Eine unglaublich flinke Technik, verbunden mit einzigartiger Virtuosität, vereinte der
Blondschopf zu gebündelten Riffs und Soli, die in ihrer Durchschlagskraft aktuell kaum
jemand toppen kann! "Glücklicherweise" verliessen Nevermore darauf die Bühne,
ansonsten hätte meine arme Pumpe wohl seufzend den Geist aufgegeben. Die anwesenden Fans
sahen das aber gottlob anders und vollführten einen derartigen Radau, dass es sich die
Band der Stunde nicht nehmen liess, postwendend wieder die Bühne zu entern und völlig
überraschend den Titeltrack des neuen Albums auf die perplexe und endgültig
durchstartende Fanherde los zu lassen! Fast neun Minuten puren Wahnsinns erschütterten
das Z7 in den Grundfesten und sollten mit einem Denkmal vor der Halle belohnt werden...,
mir fehl(t)en die Worte! "Is anybody of you smoking pot?" Dem bekannten Duft in
der Luft nach kann ich das bezeugen. "This is not good! You are fleeing from reality,
you're the enemies of reality!!" Der Titeltrack des letzten Albums war ein würdiger
Rausschmeisser für diesen märchenhaften Abend und die letzten Reserven wurden noch
einmal mobilisiert. Applaus ohne Ende, tosender Jubel, die Band bedankte sich und
verschwand endgültig. Beim Verschwinden hörte man überall die gleichen Fragen:
"Was war denn DAS eben?! War das real oder habe ich nur geträumt?! Ich kann's immer
noch nicht glauben! Davon werde ich noch meinen Kindern erzählen!"..., dem habe ich
nichts, aber auch gar nichts hinzu zu fügen! Bemitleidet sei jeder, der nicht dabei war,
denn dieser Gig war Magie, pure Magie... (HdY)
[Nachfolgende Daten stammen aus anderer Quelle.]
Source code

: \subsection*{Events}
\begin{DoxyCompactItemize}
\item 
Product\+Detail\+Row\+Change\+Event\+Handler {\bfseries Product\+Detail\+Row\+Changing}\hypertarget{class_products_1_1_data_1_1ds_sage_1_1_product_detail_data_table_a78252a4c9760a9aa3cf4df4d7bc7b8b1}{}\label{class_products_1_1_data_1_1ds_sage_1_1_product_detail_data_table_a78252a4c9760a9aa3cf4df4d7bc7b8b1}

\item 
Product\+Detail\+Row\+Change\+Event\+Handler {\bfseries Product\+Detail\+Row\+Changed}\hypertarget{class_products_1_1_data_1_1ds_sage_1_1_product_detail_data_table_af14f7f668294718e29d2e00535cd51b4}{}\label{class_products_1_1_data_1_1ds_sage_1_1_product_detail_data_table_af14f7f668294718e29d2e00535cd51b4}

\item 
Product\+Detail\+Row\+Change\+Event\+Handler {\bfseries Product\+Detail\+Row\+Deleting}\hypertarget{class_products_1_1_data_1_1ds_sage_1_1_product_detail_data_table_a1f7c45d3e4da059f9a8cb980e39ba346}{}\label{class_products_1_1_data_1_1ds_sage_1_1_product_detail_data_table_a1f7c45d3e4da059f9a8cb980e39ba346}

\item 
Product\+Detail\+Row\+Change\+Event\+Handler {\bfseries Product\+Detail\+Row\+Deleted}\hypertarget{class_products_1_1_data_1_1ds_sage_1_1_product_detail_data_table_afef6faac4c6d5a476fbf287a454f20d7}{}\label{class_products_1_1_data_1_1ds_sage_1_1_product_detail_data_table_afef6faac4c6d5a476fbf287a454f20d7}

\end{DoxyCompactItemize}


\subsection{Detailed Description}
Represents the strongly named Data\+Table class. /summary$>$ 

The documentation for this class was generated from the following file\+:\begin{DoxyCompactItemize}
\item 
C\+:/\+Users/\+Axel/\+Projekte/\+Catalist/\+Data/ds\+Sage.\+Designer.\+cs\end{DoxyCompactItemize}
Set-Liste: Intro ("Precognition"), "Born", "Bittersweet
feast", "Narcosynthesis", "The river dragon has come",
"Beyond within", "Dreaming neon black", "Seven tongues of
god", "The learning", "Sentinent 6", "Sound of
silence", "The heart collector", "Final product", "This
godless endeavour", "Enemies of reality".